Rise, because it runs US W-2 and 1099 payroll and global contractor and employee pay on one platform across 190+ countries. Deel and the US-only tools force a second system or a vendor relay when you scale. Rise lets workers take pay in fiat, stablecoins, or crypto from the same account.
2. Why is Rise Direct Payroll pricing better than Deel's?
Rise Direct Payroll is billed at the greater of a $49 monthly account minimum or $19 per employee per month, isolated from EOR and AOR fees and published openly. Deel's US payroll is quote-based, and reviews report real costs running 26 to 46 percent above list once conversion and transaction fees hit. With Rise you know the number before you sign.
3. Does Rise support stablecoin and crypto payroll directly, or like Deel?
Rise builds its stablecoin and crypto payroll entirely in-house, supporting 100+ crypto assets and 90+ fiat currencies.
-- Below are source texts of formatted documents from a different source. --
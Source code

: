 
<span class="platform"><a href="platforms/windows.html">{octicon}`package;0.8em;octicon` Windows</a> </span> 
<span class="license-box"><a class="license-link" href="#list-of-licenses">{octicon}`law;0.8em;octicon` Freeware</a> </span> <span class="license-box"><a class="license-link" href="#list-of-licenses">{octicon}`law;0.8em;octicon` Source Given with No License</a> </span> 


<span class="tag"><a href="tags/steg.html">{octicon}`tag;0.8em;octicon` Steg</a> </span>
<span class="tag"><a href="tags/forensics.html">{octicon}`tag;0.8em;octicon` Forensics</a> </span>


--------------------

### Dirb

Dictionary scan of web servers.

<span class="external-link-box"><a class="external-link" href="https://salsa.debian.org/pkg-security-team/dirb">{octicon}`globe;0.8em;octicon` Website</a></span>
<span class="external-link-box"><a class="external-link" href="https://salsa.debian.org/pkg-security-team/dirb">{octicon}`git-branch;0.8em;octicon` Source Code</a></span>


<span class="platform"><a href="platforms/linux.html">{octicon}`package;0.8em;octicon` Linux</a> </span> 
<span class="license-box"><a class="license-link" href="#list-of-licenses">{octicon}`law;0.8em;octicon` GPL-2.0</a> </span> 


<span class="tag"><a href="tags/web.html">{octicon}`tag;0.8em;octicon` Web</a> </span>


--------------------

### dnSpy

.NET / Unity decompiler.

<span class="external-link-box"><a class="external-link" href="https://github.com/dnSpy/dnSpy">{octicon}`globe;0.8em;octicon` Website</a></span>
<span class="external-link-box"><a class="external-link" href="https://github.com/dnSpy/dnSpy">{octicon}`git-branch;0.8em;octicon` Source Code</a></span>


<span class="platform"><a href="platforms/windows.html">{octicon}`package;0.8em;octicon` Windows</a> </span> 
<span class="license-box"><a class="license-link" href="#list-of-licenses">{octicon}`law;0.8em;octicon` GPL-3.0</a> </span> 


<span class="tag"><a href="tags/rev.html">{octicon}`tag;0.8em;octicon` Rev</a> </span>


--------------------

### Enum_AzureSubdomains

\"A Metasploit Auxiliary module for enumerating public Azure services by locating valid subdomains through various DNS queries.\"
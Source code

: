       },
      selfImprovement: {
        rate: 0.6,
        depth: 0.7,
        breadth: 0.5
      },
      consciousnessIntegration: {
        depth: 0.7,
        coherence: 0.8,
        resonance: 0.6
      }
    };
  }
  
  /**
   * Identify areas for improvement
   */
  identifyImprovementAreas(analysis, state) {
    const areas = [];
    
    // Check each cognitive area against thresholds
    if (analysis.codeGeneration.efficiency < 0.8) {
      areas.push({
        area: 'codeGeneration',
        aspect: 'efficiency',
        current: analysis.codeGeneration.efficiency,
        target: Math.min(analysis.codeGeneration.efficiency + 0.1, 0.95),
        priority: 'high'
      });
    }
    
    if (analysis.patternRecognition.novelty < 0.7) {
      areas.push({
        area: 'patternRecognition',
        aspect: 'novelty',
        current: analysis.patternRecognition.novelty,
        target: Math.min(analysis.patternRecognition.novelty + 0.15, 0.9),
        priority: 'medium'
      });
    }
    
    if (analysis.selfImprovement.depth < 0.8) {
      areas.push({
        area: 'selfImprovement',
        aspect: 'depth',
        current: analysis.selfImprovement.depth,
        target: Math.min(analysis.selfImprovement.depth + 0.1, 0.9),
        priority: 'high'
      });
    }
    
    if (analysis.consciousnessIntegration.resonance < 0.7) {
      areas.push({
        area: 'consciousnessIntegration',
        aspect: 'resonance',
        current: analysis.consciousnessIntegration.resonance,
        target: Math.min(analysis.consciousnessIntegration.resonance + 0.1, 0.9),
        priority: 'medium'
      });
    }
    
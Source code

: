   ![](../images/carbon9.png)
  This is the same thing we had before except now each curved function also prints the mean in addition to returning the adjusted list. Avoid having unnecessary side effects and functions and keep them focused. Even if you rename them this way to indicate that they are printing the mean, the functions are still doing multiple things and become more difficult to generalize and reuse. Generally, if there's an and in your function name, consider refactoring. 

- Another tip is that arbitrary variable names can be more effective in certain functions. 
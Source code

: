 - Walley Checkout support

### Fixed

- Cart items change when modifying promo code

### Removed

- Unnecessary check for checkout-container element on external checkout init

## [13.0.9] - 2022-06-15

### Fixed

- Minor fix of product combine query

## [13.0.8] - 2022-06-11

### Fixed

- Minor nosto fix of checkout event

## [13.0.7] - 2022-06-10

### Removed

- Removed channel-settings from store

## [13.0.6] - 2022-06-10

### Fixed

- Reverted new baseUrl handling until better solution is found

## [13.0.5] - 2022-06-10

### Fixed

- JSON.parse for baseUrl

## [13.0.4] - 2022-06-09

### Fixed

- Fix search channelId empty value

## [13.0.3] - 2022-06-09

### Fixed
Deel does not, routing payouts through third-party vendors like BVNK and MoonPay, which adds fees and compliance handoffs. Native rails are cheaper and cleaner to audit.
4. Is Rise compliant enough to replace a legacy provider like ADP for US payroll?
Yes. Rise holds SOC 2 Type II, is FinCEN MSB registered, and is GDPR compliant, and it handles federal, state, and local tax calculation, remittance, filing, and W-2 and 1099 generation. It integrates with QuickBooks, Xero, Campfire, and Rillet. It matches incumbent compliance without their opaque pricing.
5. Can I run both US and international payroll on Rise?
Yes, on the same account. Rise Direct Payroll covers US W-2 and 1099, while its Agent of Record and Employer of Record products handle global contractors and employees. That is the single biggest reason teams pick Rise over single-scope alternatives.